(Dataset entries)

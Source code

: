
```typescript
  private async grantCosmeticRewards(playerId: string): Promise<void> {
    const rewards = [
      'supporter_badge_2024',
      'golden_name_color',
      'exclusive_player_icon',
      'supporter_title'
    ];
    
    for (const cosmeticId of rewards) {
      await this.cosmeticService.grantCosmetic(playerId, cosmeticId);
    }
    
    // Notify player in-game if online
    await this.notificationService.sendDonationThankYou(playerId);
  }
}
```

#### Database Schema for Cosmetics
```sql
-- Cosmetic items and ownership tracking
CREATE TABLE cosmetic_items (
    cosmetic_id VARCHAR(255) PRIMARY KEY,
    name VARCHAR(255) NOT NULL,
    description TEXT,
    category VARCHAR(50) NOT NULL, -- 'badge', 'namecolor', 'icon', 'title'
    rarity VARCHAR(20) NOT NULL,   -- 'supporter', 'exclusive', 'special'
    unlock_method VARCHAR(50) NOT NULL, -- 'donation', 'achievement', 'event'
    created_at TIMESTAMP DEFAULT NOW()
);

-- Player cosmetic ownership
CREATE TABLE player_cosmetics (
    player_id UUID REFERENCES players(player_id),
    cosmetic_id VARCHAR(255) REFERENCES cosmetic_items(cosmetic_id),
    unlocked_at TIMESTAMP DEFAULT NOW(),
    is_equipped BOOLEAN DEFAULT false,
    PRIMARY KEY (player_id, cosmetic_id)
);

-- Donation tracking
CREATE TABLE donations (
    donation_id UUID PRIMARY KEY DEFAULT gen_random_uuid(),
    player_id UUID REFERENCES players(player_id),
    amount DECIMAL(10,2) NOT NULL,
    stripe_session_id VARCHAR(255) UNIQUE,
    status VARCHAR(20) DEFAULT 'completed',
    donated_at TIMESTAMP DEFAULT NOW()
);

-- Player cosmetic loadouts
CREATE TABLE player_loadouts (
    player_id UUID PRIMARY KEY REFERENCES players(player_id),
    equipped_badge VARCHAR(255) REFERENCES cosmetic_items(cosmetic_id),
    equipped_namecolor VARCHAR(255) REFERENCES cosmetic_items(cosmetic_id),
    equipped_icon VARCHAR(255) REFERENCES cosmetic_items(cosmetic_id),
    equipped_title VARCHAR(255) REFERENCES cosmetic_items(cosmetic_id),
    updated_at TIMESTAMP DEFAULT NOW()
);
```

REQUIRED ACTION: For the word "this", return every line of the records that holds it.

WRITTEN SOLUTION:
      await this.cosmeticService.grantCosmetic(playerId, cosmeticId);
    await this.notificationService.sendDonationThankYou(playerId);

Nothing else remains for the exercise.